What I've been up since since I haven't been posting here:
Getting into trouble at Scryptic Studios with The Legend of Isis writer Ryan Scott Ottney over a script (or is it spelled with a y in context for that site? or perhaps an X&Y, in honor of Coldplay's 2005 masterpiece?) for a three-page contest in which I skewered Kong (as the public did) and used a character from my current comics project The Astrals, conceived in April of last year, fleshed out in June, and then finally realized in January-February 2006 (the first 22-page script, anyway, and full concept, finally), roughly paralleling my comics odyssey itself in that time. Yeah, I'm trying to break into comics. Ryan's a good guy. He didn't strike me with omega beams. He's actually since gotten me into my first published gig, for a four page script from another contest concerning his Isis property, for a FANthology. More details as they come.
Speaking of details, my comics odyssey actually began in 2004, with Top Cow's Common Grounds (named for what appears to be a defunct series), in which prospective creators submitted eight page scripts and descriptions for a chance at a publishing deal for a whole series. The guy that won that? Someone named Drew Melbourne. I came across Drew's name again. At Scryptic. His book from that win, Future Heroes, will be released later this year. In the meantime, he's also gotten ArchEnemies at Dark Horse to look forward to, and sooner. That's comics logic, folks. And he had to struggle and wait for his opportunities, too, and work on his stuff. That's what writers do (heck, what anyone does). That's what I've been doing, and what I'll be keeping you appraised of, both with updates on this FANthology, Astrals, and other efforts.

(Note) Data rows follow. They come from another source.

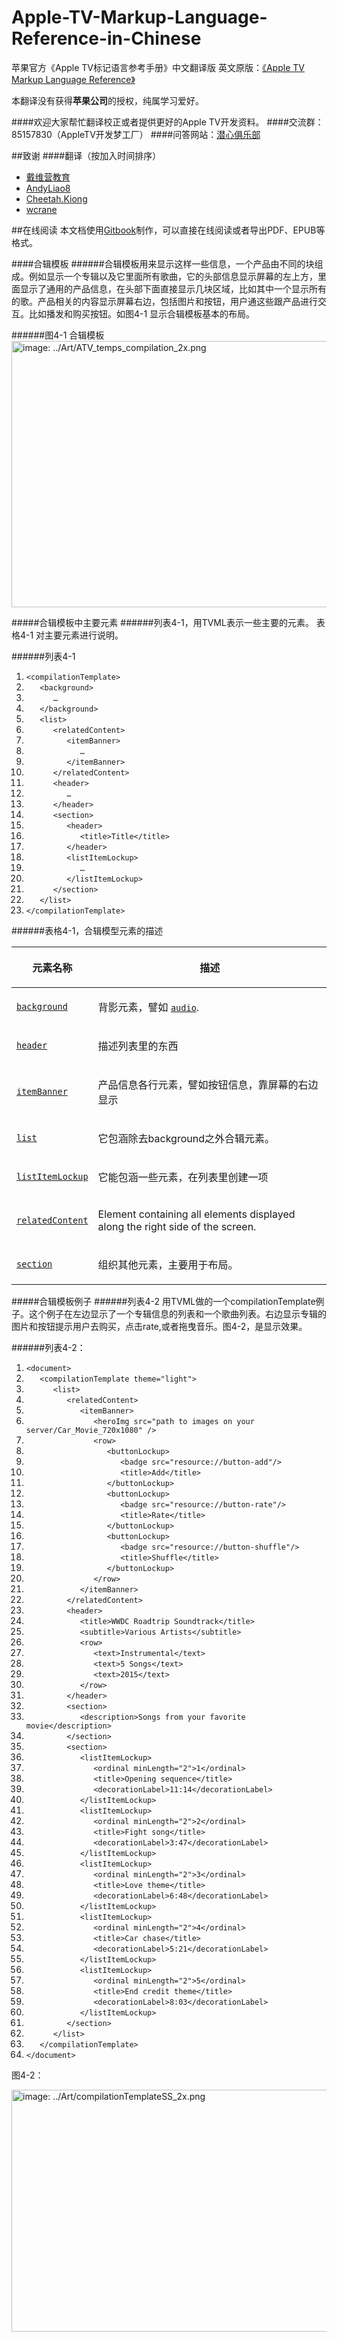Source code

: # Apple-TV-Markup-Language-Reference-in-Chinese
苹果官方《Apple TV标记语言参考手册》中文翻译版
英文原版：[《Apple TV Markup Language Reference》](https://developer.apple.com/library/prerelease/tvos/documentation/LanguagesUtilities/Conceptual/ATV_Template_Guide/index.html#//apple_ref/doc/uid/TP40015064)

本翻译没有获得**苹果公司**的授权，纯属学习爱好。

####欢迎大家帮忙翻译校正或者提供更好的Apple TV开发资料。
####交流群：85157830（AppleTV开发梦工厂）
####问答网站：[潜心俱乐部](http://divein.club)

##致谢
####翻译（按加入时间排序）
- [戴维营教育](http://v.diveinedu.com)
- [AndyLiao8](https://github.com/AndyLiao8)
- [Cheetah.Kiong](https://github.com/wuqiong)
- [wcrane](https://github.com/wcrane)

##在线阅读
本文档使用[Gitbook](http://diveinedu.gitbooks.io/apple-tv-markup-language-reference-in-chinese/)制作，可以直接在线阅读或者导出PDF、EPUB等格式。

####合辑模板
######合辑模板用来显示这样一些信息，一个产品由不同的块组成。例如显示一个专辑以及它里面所有歌曲，它的头部信息显示屏幕的左上方，里面显示了通用的产品信息，在头部下面直接显示几块区域，比如其中一个显示所有的歌。产品相关的内容显示屏幕右边，包括图片和按钮，用户通这些跟产品进行交互。比如播发和购买按钮。如图4-1 显示合辑模板基本的布局。

######图4-1 合辑模板
<img src="https://developer.apple.com/library/prerelease/tvos/documentation/LanguagesUtilities/Conceptual/ATV_Template_Guide/Art/ATV_temps_compilation_2x.png" alt="image: ../Art/ATV_temps_compilation_2x.png" width="678" height="426">

#####合辑模板中主要元素
######列表4-1，用TVML表示一些主要的元素。 表格4-1 对主要元素进行说明。

######列表4-1 
<ol class="code-lines">
            <li><code class="code-voice">&lt;compilationTemplate&gt;</code></li>
            <li><code class="code-voice">   &lt;background&gt;</code></li>
            <li><code class="code-voice">      …</code></li>
            <li><code class="code-voice">   &lt;/background&gt;</code></li>
            <li><code class="code-voice">   &lt;list&gt;</code></li>
            <li><code class="code-voice">      &lt;relatedContent&gt;</code></li>
            <li><code class="code-voice">         &lt;itemBanner&gt;</code></li>
            <li><code class="code-voice">            …</code></li>
            <li><code class="code-voice">         &lt;/itemBanner&gt;</code></li>
            <li><code class="code-voice">      &lt;/relatedContent&gt;</code></li>
            <li><code class="code-voice">      &lt;header&gt;</code></li>
            <li><code class="code-voice">         …</code></li>
            <li><code class="code-voice">      &lt;/header&gt;</code></li>
            <li><code class="code-voice">      &lt;section&gt;</code></li>
            <li><code class="code-voice">         &lt;header&gt;</code></li>
            <li><code class="code-voice">            &lt;title&gt;Title&lt;/title&gt;</code></li>
            <li><code class="code-voice">         &lt;/header&gt;</code></li>
            <li><code class="code-voice">         &lt;listItemLockup&gt;</code></li>
            <li><code class="code-voice">            …</code></li>
            <li><code class="code-voice">         &lt;/listItemLockup&gt;</code></li>
            <li><code class="code-voice">      &lt;/section&gt;</code></li>
            <li><code class="code-voice">   &lt;/list&gt;</code></li>
            <li><code class="code-voice">&lt;/compilationTemplate&gt;</code></li>
        </ol>
        
######表格4-1，合辑模型元素的描述

<table class="graybox" border="0" cellspacing="0" cellpadding="5">
    <thead>
        <tr>
            <th scope="col" class="TableHeading_TableRow_TableCell"><p class="para">
  元素名称
</p></th>
            <th scope="col" class="TableHeading_TableRow_TableCell"><p class="para">
  描述
</p></th>
        </tr>
    </thead>
    <tbody>
        <tr>
            <td scope="row"><p class="para">
  <code class="code-voice"><a href="CompoundBackgroundElements.html#//apple_ref/doc/uid/TP40015064-CH24-SW5" data-renderer-version="1" onclick="s_objectID=&quot;https://developer.apple.com/library/prerelease/tvos/documentation/LanguagesUtilities/Conceptual/A_39&quot;;return this.s_oc?this.s_oc(e):true">background</a></code>
</p></td>
            <td><p class="para">
  背影元素，譬如 <code class="code-voice"><a href="CompoundBackgroundElements.html#//apple_ref/doc/uid/TP40015064-CH24-SW4" data-renderer-version="1" onclick="s_objectID=&quot;https://developer.apple.com/library/prerelease/tvos/documentation/LanguagesUtilities/Conceptual/A_40&quot;;return this.s_oc?this.s_oc(e):true">audio</a></code>.
</p></td>
        </tr>
        <tr>
            <td scope="row"><p class="para">
  <code class="code-voice"><a href="CompoundBannerHeaderElements.html#//apple_ref/doc/uid/TP40015064-CH23-SW11" data-renderer-version="1" onclick="s_objectID=&quot;https://developer.apple.com/library/prerelease/tvos/documentation/LanguagesUtilities/Conceptual/A_41&quot;;return this.s_oc?this.s_oc(e):true">header</a></code>
</p></td>
            <td><p class="para">
            描述列表里的东西
</p></td>
        </tr>
        <tr>
            <td scope="row"><p class="para">
  <code class="code-voice"><a href="CompoundBannerHeaderElements.html#//apple_ref/doc/uid/TP40015064-CH23-SW2" data-renderer-version="1" onclick="s_objectID=&quot;https://developer.apple.com/library/prerelease/tvos/documentation/LanguagesUtilities/Conceptual/A_42&quot;;return this.s_oc?this.s_oc(e):true">itemBanner</a></code>
</p></td>
            <td><p class="para">
            产品信息各行元素，譬如按钮信息，靠屏幕的右边显示
</p></td>
        </tr>
        <tr>
            <td scope="row"><p class="para">
  <code class="code-voice"><a href="CoumpoundDisplayElements.html#//apple_ref/doc/uid/TP40015064-CH18-SW24" data-renderer-version="1" onclick="s_objectID=&quot;https://developer.apple.com/library/prerelease/tvos/documentation/LanguagesUtilities/Conceptual/A_43&quot;;return this.s_oc?this.s_oc(e):true">list</a></code>
</p></td>
            <td><p class="para">
            它包涵除去background之外合辑元素。
</p></td>
        </tr>
        <tr>
            <td scope="row"><p class="para">
  <code class="code-voice"><a href="LockupElements.html#//apple_ref/doc/uid/TP40015064-CH10-SW5" data-renderer-version="1" onclick="s_objectID=&quot;https://developer.apple.com/library/prerelease/tvos/documentation/LanguagesUtilities/Conceptual/A_44&quot;;return this.s_oc?this.s_oc(e):true">listItemLockup</a></code>
</p></td>
            <td><p class="para">
            它能包涵一些元素，在列表里创建一项
</p></td>
        </tr>
        <tr>
            <td scope="row"><p class="para">
  <code class="code-voice"><a href="CompoundInformationElements.html#//apple_ref/doc/uid/TP40015064-CH22-SW11" data-renderer-version="1" onclick="s_objectID=&quot;https://developer.apple.com/library/prerelease/tvos/documentation/LanguagesUtilities/Conceptual/A_45&quot;;return this.s_oc?this.s_oc(e):true">relatedContent</a></code>
</p></td>
            <td><p class="para">
  Element containing all elements displayed along the right side of the screen.
</p></td>
        </tr>
        <tr>
            <td scope="row"><p class="para">
  <code class="code-voice"><a href="CoumpoundDisplayElements.html#//apple_ref/doc/uid/TP40015064-CH18-SW26" data-renderer-version="1" onclick="s_objectID=&quot;https://developer.apple.com/library/prerelease/tvos/documentation/LanguagesUtilities/Conceptual/A_46&quot;;return this.s_oc?this.s_oc(e):true">section</a></code>
</p></td>
            <td><p class="para">
            组织其他元素，主要用于布局。
</p></td>
        </tr>
    </tbody>
  </table>

#####合辑模板例子
######列表4-2 用TVML做的一个compilationTemplate例子。这个例子在左边显示了一个专辑信息的列表和一个歌曲列表。右边显示专辑的图片和按钮提示用户去购买，点击rate,或者拖曳音乐。图4-2，是显示效果。

######列表4-2：

<ol class="code-lines">
            <li><code class="code-voice">&lt;document&gt;</code></li>
            <li><code class="code-voice">   &lt;compilationTemplate theme="light"&gt;</code></li>
            <li><code class="code-voice">      &lt;list&gt;</code></li>
            <li><code class="code-voice">         &lt;relatedContent&gt;</code></li>
            <li><code class="code-voice">            &lt;itemBanner&gt;</code></li>
            <li><code class="code-voice">               &lt;heroImg src="path to images on your server/Car_Movie_720x1080" /&gt;</code></li>
            <li><code class="code-voice">               &lt;row&gt;</code></li>
            <li><code class="code-voice">                  &lt;buttonLockup&gt;</code></li>
            <li><code class="code-voice">                     &lt;badge src="resource://button-add"/&gt;</code></li>
            <li><code class="code-voice">                     &lt;title&gt;Add&lt;/title&gt;</code></li>
            <li><code class="code-voice">                  &lt;/buttonLockup&gt;</code></li>
            <li><code class="code-voice">                  &lt;buttonLockup&gt;</code></li>
            <li><code class="code-voice">                     &lt;badge src="resource://button-rate"/&gt;</code></li>
            <li><code class="code-voice">                     &lt;title&gt;Rate&lt;/title&gt;</code></li>
            <li><code class="code-voice">                  &lt;/buttonLockup&gt;</code></li>
            <li><code class="code-voice">                  &lt;buttonLockup&gt;</code></li>
            <li><code class="code-voice">                     &lt;badge src="resource://button-shuffle"/&gt;</code></li>
            <li><code class="code-voice">                     &lt;title&gt;Shuffle&lt;/title&gt;</code></li>
            <li><code class="code-voice">                  &lt;/buttonLockup&gt;</code></li>
            <li><code class="code-voice">               &lt;/row&gt;</code></li>
            <li><code class="code-voice">            &lt;/itemBanner&gt;</code></li>
            <li><code class="code-voice">         &lt;/relatedContent&gt;</code></li>
            <li><code class="code-voice">         &lt;header&gt;</code></li>
            <li><code class="code-voice">            &lt;title&gt;WWDC Roadtrip Soundtrack&lt;/title&gt;</code></li>
            <li><code class="code-voice">            &lt;subtitle&gt;Various Artists&lt;/subtitle&gt;</code></li>
            <li><code class="code-voice">            &lt;row&gt;</code></li>
            <li><code class="code-voice">               &lt;text&gt;Instrumental&lt;/text&gt;</code></li>
            <li><code class="code-voice">               &lt;text&gt;5 Songs&lt;/text&gt;</code></li>
            <li><code class="code-voice">               &lt;text&gt;2015&lt;/text&gt;</code></li>
            <li><code class="code-voice">            &lt;/row&gt;</code></li>
            <li><code class="code-voice">         &lt;/header&gt;</code></li>
            <li><code class="code-voice">         &lt;section&gt;</code></li>
            <li><code class="code-voice">            &lt;description&gt;Songs from your favorite movie&lt;/description&gt;</code></li>
            <li><code class="code-voice">         &lt;/section&gt;</code></li>
            <li><code class="code-voice">         &lt;section&gt;</code></li>
            <li><code class="code-voice">            &lt;listItemLockup&gt;</code></li>
            <li><code class="code-voice">               &lt;ordinal minLength="2"&gt;1&lt;/ordinal&gt;</code></li>
            <li><code class="code-voice">               &lt;title&gt;Opening sequence&lt;/title&gt;</code></li>
            <li><code class="code-voice">               &lt;decorationLabel&gt;11:14&lt;/decorationLabel&gt;</code></li>
            <li><code class="code-voice">            &lt;/listItemLockup&gt;</code></li>
            <li><code class="code-voice">            &lt;listItemLockup&gt;</code></li>
            <li><code class="code-voice">               &lt;ordinal minLength="2"&gt;2&lt;/ordinal&gt;</code></li>
            <li><code class="code-voice">               &lt;title&gt;Fight song&lt;/title&gt;</code></li>
            <li><code class="code-voice">               &lt;decorationLabel&gt;3:47&lt;/decorationLabel&gt;</code></li>
            <li><code class="code-voice">            &lt;/listItemLockup&gt;</code></li>
            <li><code class="code-voice">            &lt;listItemLockup&gt;</code></li>
            <li><code class="code-voice">               &lt;ordinal minLength="2"&gt;3&lt;/ordinal&gt;</code></li>
            <li><code class="code-voice">               &lt;title&gt;Love theme&lt;/title&gt;</code></li>
            <li><code class="code-voice">               &lt;decorationLabel&gt;6:48&lt;/decorationLabel&gt;</code></li>
            <li><code class="code-voice">            &lt;/listItemLockup&gt;</code></li>
            <li><code class="code-voice">            &lt;listItemLockup&gt;</code></li>
            <li><code class="code-voice">               &lt;ordinal minLength="2"&gt;4&lt;/ordinal&gt;</code></li>
            <li><code class="code-voice">               &lt;title&gt;Car chase&lt;/title&gt;</code></li>
            <li><code class="code-voice">               &lt;decorationLabel&gt;5:21&lt;/decorationLabel&gt;</code></li>
            <li><code class="code-voice">            &lt;/listItemLockup&gt;</code></li>
            <li><code class="code-voice">            &lt;listItemLockup&gt;</code></li>
            <li><code class="code-voice">               &lt;ordinal minLength="2"&gt;5&lt;/ordinal&gt;</code></li>
            <li><code class="code-voice">               &lt;title&gt;End credit theme&lt;/title&gt;</code></li>
            <li><code class="code-voice">               &lt;decorationLabel&gt;8:03&lt;/decorationLabel&gt;</code></li>
            <li><code class="code-voice">            &lt;/listItemLockup&gt;</code></li>
            <li><code class="code-voice">         &lt;/section&gt;</code></li>
            <li><code class="code-voice">      &lt;/list&gt;</code></li>
            <li><code class="code-voice">   &lt;/compilationTemplate&gt;</code></li>
            <li><code class="code-voice">&lt;/document&gt;</code></li>
        </ol>
        
        
图4-2：

<img src="https://developer.apple.com/library/prerelease/tvos/documentation/LanguagesUtilities/Conceptual/ATV_Template_Guide/Art/compilationTemplateSS_2x.png" alt="image: ../Art/compilationTemplateSS_2x.png" width="680" height="387">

I'm also a published poet (under real name Tony Laplume), thanks to Poetry.com, which I think I'm happy about. One volume down, another (Best of 2005, they say) to go, plus an audio recording, and another publisher, much the same kind, has contacted me, too. Plus I'm compiling a collection of my own, from thoughts recorded in a notebook over the past year (I also lost poetry in a computer fiasco I may have mentioned here before, so this will be new work rather than a collection of prior work, stuff that might have already been published, because that's how it's turned out, okay?). I'll be seeing what I can do with that, as well as what I might be able to do with Colinaude, my Angry Avenger, and/or assorted shorter works. Timothy Wells, a pal of mine via Lower Decks, is celebrating his indy book The Patron Saints, which I was around to consult on. You can find out more about that at his site, Patronage Pending, where he has an advertisement (among other things) for a book signing Feb. 13 at Mama Buzz Café, 2318 Telegraph Ave, Oakland, if anyone's around those parts who reads things in these parts. It's a good story, seriously. I compel you to check it out!
So I've been talking wrestling elsewhere, which is part of the reason I haven't been around here that much lately, because this had become such a depot for those insane thoughts. The WrestleMania Anthology I mentioned as having gotten, yeah, I've been watching from that, as well as from Alias Season One and The Flash Complete Series collections. It was fun to rediscover WrestleMania 2000, which is the first one (and thus far only) WrestleMania I've seen on premiere night. The Vinnie Mac chair shot still works. Chyna in this era was a find. I'd forgotten that for a brief period she really was worth her hype. It was also weird to see Tazz in action as a wrestler again, weird to think he never went anywhere, and weirder to think how casual it is to have him as ring commentator with Michael Cole.
Watching the very first one, I finally got a taste of Bruno Sammartino, the legend from the 70's, via his appearance at his son David's side and his brief appearance in action at the end. This guy really did have the magaic. So I had to see him ina ction. The only way I could think to do that was to purchase Superstar Billy Graham's DVD. Maybe not the best showcase, but it was still worth it, to experience wrestling history. I've made comments in the past about Bruno's attitude, how he's wrong to turn his back, that he's making an issue out of nothing, that what he doesn't like has always been there. Except maybe it hasn't. Maybe he simply objects to the inclusion of so much nonwrestling into a wrestling program. He would not be alone in that opinion. I guess I can respect that. I can also respect the fact that this is a guy who should have been just a little more prominent in that first WrestleMania, and not just an afterthought. He even wrestles in a battle royal in a later year. But the focus is always on Hogan. Ironically, the angle used to promote Graham's DVD (and book) is that he came twenty years too soon. I'll bet Bruno would argue twenty years to never. I can admire his focus. I just wish he noticed that wrestlers still do wrestle, and that wrestling itself is possibly better now than even he knew it, when you let the wrestlers get around to it. Bret Hart came around. I hope Bruno can, too.
And that'll be it for now. Also, for those keeping score at home, another new image for the Monk!